L’esperimento per identificare declini cognitivi

Una prima applicazione di questa tecnica è stata proposta dal Dottor Enrico Amico e il suo team di lavoro presso l’EPFL, il Politecnico di Losanna. L’esperimento è stato condotto su due gruppi: il primo composto da persone con lievi danni alla memoria, ma non ancora in stato di demenza, mentre il secondo da persone sane.

Le fotografie del cervello sono state scattate attraverso le onde elettromagnetiche, ottenuto misurando il campo magnetico dei neuroni (MEG), un esame neurologico e, infine, uno scan con la risonanza magnetica.

Le immagini scattate sono state due, a distanza di un minuto, e, già da subito, si nota una grande differenza di qualità tra le immagini di pazienti sani e malati. Per quanto riguarda i primi, le immagini erano uniche e riconoscibili. Ogni paziente, dunque, aveva la sua impronta particolare ma che, incrociate, mostravano punti di somiglianza e attività. Usando l’indice ICC, l’Interclass Correlation Coefficient, un parametro che permette di capire quanto dei gruppi siano simili, si vede che il valore è alto. Dunque, più è alto questo valore, più è stabile l’impronta, quindi si possono dividere chiaramente le immagini.

Per quanto riguarda i secondi, è stato invece difficile riconoscere e dividere le immagini. Gli scan, infatti, hanno riportato risultati molto differenti gli uni dagli altri. I ricercatori hanno ipotizzato che questo avviene proprio per la patologia: essa causa un minor controllo sull’attività cerebrale, dunque risultati meno stabili, meno affidabili e a una peggior performance cognitiva, quindi meno somiglianze e meno possibilità di identificazione.

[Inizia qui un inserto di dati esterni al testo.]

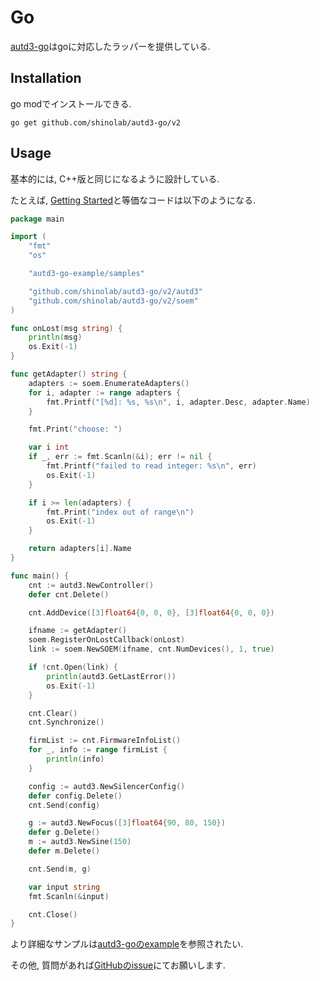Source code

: # Go

[autd3-go](https://github.com/shinolab/autd3-go)はgoに対応したラッパーを提供している.

## Installation

go modでインストールできる.

```
go get github.com/shinolab/autd3-go/v2
```

## Usage

基本的には, C++版と同じになるように設計している.

たとえば, [Getting Started](../Users_Manual/getting_started.md)と等価なコードは以下のようになる.

```go
package main

import (
	"fmt"
	"os"

	"autd3-go-example/samples"

	"github.com/shinolab/autd3-go/v2/autd3"
	"github.com/shinolab/autd3-go/v2/soem"
)

func onLost(msg string) {
	println(msg)
	os.Exit(-1)
}

func getAdapter() string {
	adapters := soem.EnumerateAdapters()
	for i, adapter := range adapters {
		fmt.Printf("[%d]: %s, %s\n", i, adapter.Desc, adapter.Name)
	}

	fmt.Print("choose: ")

	var i int
	if _, err := fmt.Scanln(&i); err != nil {
		fmt.Printf("failed to read integer: %s\n", err)
		os.Exit(-1)
	}

	if i >= len(adapters) {
		fmt.Print("index out of range\n")
		os.Exit(-1)
	}

	return adapters[i].Name
}

func main() {
	cnt := autd3.NewController()
	defer cnt.Delete()

	cnt.AddDevice([3]float64{0, 0, 0}, [3]float64{0, 0, 0})

	ifname := getAdapter()
	soem.RegisterOnLostCallback(onLost)
	link := soem.NewSOEM(ifname, cnt.NumDevices(), 1, true)

	if !cnt.Open(link) {
		println(autd3.GetLastError())
		os.Exit(-1)
	}

	cnt.Clear()
	cnt.Synchronize()

	firmList := cnt.FirmwareInfoList()
	for _, info := range firmList {
		println(info)
	}

	config := autd3.NewSilencerConfig()
	defer config.Delete()
	cnt.Send(config)

	g := autd3.NewFocus([3]float64{90, 80, 150})
	defer g.Delete()
	m := autd3.NewSine(150)
	defer m.Delete()

	cnt.Send(m, g)

    var input string
	fmt.Scanln(&input)

    cnt.Close()
}
```

より詳細なサンプルは[autd3-goのexample](https://github.com/shinolab/autd3-go/tree/master/examples)を参照されたい.

その他, 質問があれば[GitHubのissue](https://github.com/shinolab/autd3-go/issues)にてお願いします.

Credits: Pierpaolo Sorrentino, Rosaria Rucco, Anna Lardone, Marianna Liparoti, Emahnuel Troisi Lopez, Carlo Cavaliere, Andrea Soricelli, Viktor Jirsa, Giuseppe Sorrentino.

Nel gruppo di sinistra ci sono i pazienti sani. Dalle immagini e dal render del cervello si vede come per questo gruppo ci sia una grande somiglianza tra le rilevazioni, dato l’alto valore di ICC. Al contrario, per il gruppo di destra, quello dei pazienti malati, è predominante il blu, dunque c’è una differenza minore tra i valori rilevati.

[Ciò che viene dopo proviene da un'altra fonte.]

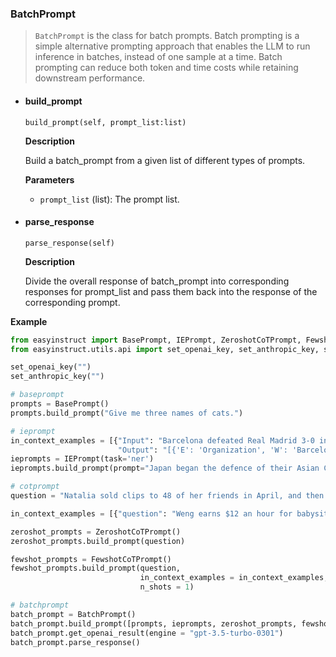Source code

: ### BatchPrompt

> `BatchPrompt` is the class for batch prompts. Batch prompting is a simple alternative prompting approach that enables the LLM to run inference in batches, instead of one sample at a time. Batch prompting can reduce both token and time costs while retaining downstream performance.

- #### build_prompt

  ```
  build_prompt(self, prompt_list:list)
  ```

  **Description**

  Build a batch_prompt from a given list of different types of prompts.

  **Parameters**

  - `prompt_list` (list): The prompt list.

- #### **parse_response**

  ```
  parse_response(self)
  ```

  **Description**

  Divide the overall response of batch_prompt into corresponding responses for prompt_list and pass them back into the response of the corresponding prompt.

**Example**

```python
from easyinstruct import BasePrompt, IEPrompt, ZeroshotCoTPrompt, FewshotCoTPrompt, BatchPrompt
from easyinstruct.utils.api import set_openai_key, set_anthropic_key, set_proxy

set_openai_key("")
set_anthropic_key("")

# baseprompt
prompts = BasePrompt()
prompts.build_prompt("Give me three names of cats.")

# ieprompt
in_context_examples = [{"Input": "Barcelona defeated Real Madrid 3-0 in a La Liga match on Saturday.",
                        "Output": "[{'E': 'Organization', 'W': 'Barcelona'}, {'E': 'Organization', 'W': 'Real Madrid'}, {'E': 'Competition', 'W': 'La Liga'}]"}]
ieprompts = IEPrompt(task='ner')
ieprompts.build_prompt(prompt="Japan began the defence of their Asian Cup title with a lucky 2-1 win against Syria in a Group C championship match on Friday.", examples=in_context_examples)

# cotprompt
question = "Natalia sold clips to 48 of her friends in April, and then she sold half as many clips in May. How many clips did Natalia sell altogether in April and May?"

in_context_examples = [{"question": "Weng earns $12 an hour for babysitting. Yesterday, she just did 50 minutes of babysitting. How much did she earn?","answer": "Weng earns 12/60 = $<<12/60=0.2>>0.2 per minute.Working 50 minutes, she earned 0.2 x 50 = $<<0.2*50=10>>10."}]

zeroshot_prompts = ZeroshotCoTPrompt()
zeroshot_prompts.build_prompt(question)

fewshot_prompts = FewshotCoTPrompt()
fewshot_prompts.build_prompt(question,
                             in_context_examples = in_context_examples,
                             n_shots = 1)

# batchprompt
batch_prompt = BatchPrompt()
batch_prompt.build_prompt([prompts, ieprompts, zeroshot_prompts, fewshot_prompts])
batch_prompt.get_openai_result(engine = "gpt-3.5-turbo-0301")
batch_prompt.parse_response()
```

Il legame con i declini cognitivi

A questo punto, i ricercatori hanno ipotizzato che i link responsabili della mancanza di identificabilità nella corteccia dei pazienti con MCI debbano essere anche quelli legati ai sintomi. Per questo, il gruppo dei pazienti malati è stato sottoposto al MMSE, il mini mental state examination, un esame che diagnostica delle prime forme di demenza. È emerso che i pazienti con scan meno identificabili sono coloro che hanno riportato un punteggio più basso, dunque sono malati (Nel test, più il punteggio è basso, peggiore è lo stato del cervello). Inoltre, da questi test è emerso il fatto che le patologie non attacchino solo una parte del cervello, bensì spesso si espandano.

Credits: Pierpaolo Sorrentino, Rosaria Rucco, Anna Lardone, Marianna Liparoti, Emahnuel Troisi Lopez, Carlo Cavaliere, Andrea Soricelli, Viktor Jirsa, Giuseppe Sorrentino.

I risultati delle analisi

Lo scatter plot mostra la correlazione tra il punteggio del MMSE predetto e osservato in pazienti sani, sulla sinistra, e malati, sulla destra. Come si può notare, da una minor somiglianza tra le parti del cervello emerge effettivamente un punteggio medio più basso nel test, come si aspettavano anche i ricercatori (Livello indicato con il valore di correlazione di Spearman).

In conclusione, l’analisi del team di ricerca è che i link del cervello più identificabili siano un ottimo sistema di controllo per patologie, utilizzando proprio questo sistema di paragone. Questa nuova tecnica è ancora in fase di sviluppo, tuttavia il professor Amico e la sua squadra sperano che presto diventi un tipo di test diagnostico per declini cognitivi e che, in generale, si dia più spazio all’uso del brain fingerprint come diagnosi preclinica. Il risultato finale ottimale sarebbe poter comprendere con questi sistemi non solo se il paziente soffra di qualche patologia, bensì anche di quale.